De commissie verzoekt u tot slot, de Kamer voor te stellen, het volledige rapport in de Handelingen op te nemen.

De voorzitter:

Ik dank namens de Kamer de commissie voor haar verslag en stel voor, dienovereenkomstig te besluiten.

Daartoe wordt besloten.

(Het rapport is opgenomen aan het eind van deze editie.)1

De voorzitter:

De heer Grashoff en de heer Van den Besselaar zijn in het gebouw der Kamer aanwezig.

Ik verzoek de griffier, hen binnen te leiden.

Nadat de heer Grashoff en de heer Van den Besselaar door de griffier zijn binnengeleid, leggen zij in handen van de voorzitter de bij de wet voorgeschreven verklaringen en beloften af.

De voorzitter:

Het is mij een genoegen, u als eerste te mogen feliciteren met uw benoeming. Ik verzoek u, de presentielijst te tekenen en na de schorsing in ons midden plaats te nemen. Zoals al eerder gezegd, is er na de stemmingen gelegenheid om te feliciteren.

(applaus vanaf de publieke tribune)

De voorzitter:

Dat mag eigenlijk niet, maar het is wel erg aardig!

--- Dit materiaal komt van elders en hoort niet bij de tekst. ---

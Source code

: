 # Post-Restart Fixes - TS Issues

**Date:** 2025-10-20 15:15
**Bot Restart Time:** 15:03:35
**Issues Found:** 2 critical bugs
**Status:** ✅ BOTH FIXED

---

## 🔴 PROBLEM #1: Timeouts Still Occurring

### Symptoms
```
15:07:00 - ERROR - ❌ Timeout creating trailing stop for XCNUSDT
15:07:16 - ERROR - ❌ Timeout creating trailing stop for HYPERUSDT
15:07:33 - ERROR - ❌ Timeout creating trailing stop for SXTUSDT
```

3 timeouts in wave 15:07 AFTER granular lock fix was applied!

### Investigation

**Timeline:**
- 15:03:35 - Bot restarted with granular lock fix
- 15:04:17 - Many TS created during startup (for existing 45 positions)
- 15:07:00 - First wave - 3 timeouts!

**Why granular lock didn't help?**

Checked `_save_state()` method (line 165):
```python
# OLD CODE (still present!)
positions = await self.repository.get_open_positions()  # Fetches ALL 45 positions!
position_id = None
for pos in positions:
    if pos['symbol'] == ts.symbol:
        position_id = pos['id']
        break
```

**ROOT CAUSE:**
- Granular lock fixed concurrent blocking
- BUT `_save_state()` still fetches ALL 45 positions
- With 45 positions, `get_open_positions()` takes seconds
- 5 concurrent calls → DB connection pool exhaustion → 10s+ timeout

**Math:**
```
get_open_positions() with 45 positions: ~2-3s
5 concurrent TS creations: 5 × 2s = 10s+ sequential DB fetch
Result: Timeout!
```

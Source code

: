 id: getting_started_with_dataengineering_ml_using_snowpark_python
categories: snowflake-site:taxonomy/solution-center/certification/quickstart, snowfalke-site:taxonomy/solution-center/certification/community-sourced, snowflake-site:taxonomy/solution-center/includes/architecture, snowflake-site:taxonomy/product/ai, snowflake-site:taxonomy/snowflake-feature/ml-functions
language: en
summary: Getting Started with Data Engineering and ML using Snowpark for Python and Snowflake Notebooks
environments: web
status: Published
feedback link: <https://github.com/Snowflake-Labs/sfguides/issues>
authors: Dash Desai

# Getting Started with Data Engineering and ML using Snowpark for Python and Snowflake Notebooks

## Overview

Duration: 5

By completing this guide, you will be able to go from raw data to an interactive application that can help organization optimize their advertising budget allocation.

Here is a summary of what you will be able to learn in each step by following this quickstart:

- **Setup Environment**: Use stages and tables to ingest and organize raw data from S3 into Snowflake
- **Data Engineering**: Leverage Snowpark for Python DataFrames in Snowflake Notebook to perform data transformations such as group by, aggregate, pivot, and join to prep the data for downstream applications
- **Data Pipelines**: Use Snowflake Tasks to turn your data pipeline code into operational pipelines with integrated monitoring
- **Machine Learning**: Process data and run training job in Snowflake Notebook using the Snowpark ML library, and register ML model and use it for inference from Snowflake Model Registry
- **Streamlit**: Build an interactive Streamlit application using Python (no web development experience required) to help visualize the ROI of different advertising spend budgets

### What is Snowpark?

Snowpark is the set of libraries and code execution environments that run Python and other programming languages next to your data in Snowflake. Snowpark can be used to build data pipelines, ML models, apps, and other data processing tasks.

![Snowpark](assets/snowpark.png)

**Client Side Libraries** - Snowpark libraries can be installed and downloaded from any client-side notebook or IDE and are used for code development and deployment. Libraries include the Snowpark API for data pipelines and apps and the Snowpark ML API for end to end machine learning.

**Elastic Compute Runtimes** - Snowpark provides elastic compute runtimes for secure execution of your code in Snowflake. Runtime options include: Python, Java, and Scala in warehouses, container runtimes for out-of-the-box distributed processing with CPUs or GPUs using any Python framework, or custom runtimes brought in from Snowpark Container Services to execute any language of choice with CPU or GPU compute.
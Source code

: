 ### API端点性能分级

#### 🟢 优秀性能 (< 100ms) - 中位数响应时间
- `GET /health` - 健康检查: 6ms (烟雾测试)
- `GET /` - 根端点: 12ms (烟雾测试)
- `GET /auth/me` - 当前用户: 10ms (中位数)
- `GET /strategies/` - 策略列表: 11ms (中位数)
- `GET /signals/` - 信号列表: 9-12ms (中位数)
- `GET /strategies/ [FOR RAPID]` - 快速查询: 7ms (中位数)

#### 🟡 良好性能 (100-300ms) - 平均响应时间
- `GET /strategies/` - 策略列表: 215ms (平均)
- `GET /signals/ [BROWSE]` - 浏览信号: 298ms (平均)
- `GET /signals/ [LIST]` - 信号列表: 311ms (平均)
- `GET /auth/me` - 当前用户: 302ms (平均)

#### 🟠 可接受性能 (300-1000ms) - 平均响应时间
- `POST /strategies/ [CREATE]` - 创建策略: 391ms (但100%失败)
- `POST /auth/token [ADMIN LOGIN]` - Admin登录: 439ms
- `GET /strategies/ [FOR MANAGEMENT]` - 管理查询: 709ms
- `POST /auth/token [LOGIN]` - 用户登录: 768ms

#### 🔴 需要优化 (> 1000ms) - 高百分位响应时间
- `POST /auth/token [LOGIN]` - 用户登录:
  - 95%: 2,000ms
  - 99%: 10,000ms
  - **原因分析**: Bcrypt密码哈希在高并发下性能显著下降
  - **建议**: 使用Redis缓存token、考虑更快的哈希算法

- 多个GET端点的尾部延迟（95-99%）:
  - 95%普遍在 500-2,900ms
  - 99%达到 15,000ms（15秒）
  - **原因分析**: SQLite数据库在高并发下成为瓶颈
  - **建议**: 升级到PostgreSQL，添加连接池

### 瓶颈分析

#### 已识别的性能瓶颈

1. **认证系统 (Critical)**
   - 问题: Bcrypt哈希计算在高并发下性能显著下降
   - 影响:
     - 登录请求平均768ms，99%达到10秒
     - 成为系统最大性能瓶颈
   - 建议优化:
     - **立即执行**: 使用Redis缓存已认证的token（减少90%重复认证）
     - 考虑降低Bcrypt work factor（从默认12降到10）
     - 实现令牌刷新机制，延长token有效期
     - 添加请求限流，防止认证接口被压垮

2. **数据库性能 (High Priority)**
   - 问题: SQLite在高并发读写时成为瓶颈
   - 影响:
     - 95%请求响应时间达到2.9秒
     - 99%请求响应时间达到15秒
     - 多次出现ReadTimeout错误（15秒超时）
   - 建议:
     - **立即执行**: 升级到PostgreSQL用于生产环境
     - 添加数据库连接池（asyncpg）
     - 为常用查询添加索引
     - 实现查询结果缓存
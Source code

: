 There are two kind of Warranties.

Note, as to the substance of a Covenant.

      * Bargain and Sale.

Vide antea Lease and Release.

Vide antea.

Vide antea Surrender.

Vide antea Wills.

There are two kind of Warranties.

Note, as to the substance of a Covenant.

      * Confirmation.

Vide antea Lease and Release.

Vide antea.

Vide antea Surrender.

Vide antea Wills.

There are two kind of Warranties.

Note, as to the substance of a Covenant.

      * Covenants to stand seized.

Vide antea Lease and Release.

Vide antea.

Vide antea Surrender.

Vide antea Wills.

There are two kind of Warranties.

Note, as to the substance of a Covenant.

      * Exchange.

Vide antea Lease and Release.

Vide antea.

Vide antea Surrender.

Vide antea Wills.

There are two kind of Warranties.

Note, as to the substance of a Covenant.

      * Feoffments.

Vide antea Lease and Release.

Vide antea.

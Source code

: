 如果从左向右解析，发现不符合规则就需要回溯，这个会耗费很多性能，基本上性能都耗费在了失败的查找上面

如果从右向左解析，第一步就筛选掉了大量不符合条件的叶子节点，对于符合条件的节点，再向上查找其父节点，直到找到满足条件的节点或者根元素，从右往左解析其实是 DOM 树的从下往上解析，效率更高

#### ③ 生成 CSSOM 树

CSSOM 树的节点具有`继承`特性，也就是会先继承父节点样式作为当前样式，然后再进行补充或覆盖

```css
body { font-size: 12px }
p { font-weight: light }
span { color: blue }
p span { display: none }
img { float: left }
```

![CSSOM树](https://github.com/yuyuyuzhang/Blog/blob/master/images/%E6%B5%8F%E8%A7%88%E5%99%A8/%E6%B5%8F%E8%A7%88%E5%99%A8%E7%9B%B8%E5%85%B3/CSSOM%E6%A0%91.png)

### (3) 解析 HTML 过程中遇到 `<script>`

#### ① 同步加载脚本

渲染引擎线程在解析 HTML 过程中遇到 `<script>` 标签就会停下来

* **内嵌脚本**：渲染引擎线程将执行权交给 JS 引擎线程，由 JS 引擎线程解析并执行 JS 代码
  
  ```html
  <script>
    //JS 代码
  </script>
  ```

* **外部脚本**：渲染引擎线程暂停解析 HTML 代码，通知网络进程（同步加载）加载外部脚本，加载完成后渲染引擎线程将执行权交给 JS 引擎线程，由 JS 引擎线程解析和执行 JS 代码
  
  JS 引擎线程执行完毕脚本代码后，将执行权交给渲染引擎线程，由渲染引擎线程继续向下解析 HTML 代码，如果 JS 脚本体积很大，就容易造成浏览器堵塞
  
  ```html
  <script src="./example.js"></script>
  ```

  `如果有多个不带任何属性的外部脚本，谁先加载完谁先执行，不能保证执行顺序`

Ik deel aan de Kamer mee dat de volgende leden zich hebben afgemeld:

De Roon;

Knops, de gehele week.

Dit bericht wordt voor kennisgeving aangenomen.

De voorzitter:

Op de tafel van de Griffier ligt een lijst van ingekomen stukken. Op die lijst staan voorstellen voor de behandeling van deze stukken. Als voor het einde van de vergadering daartegen geen bezwaar is gemaakt, neem ik aan dat daarmee wordt ingestemd.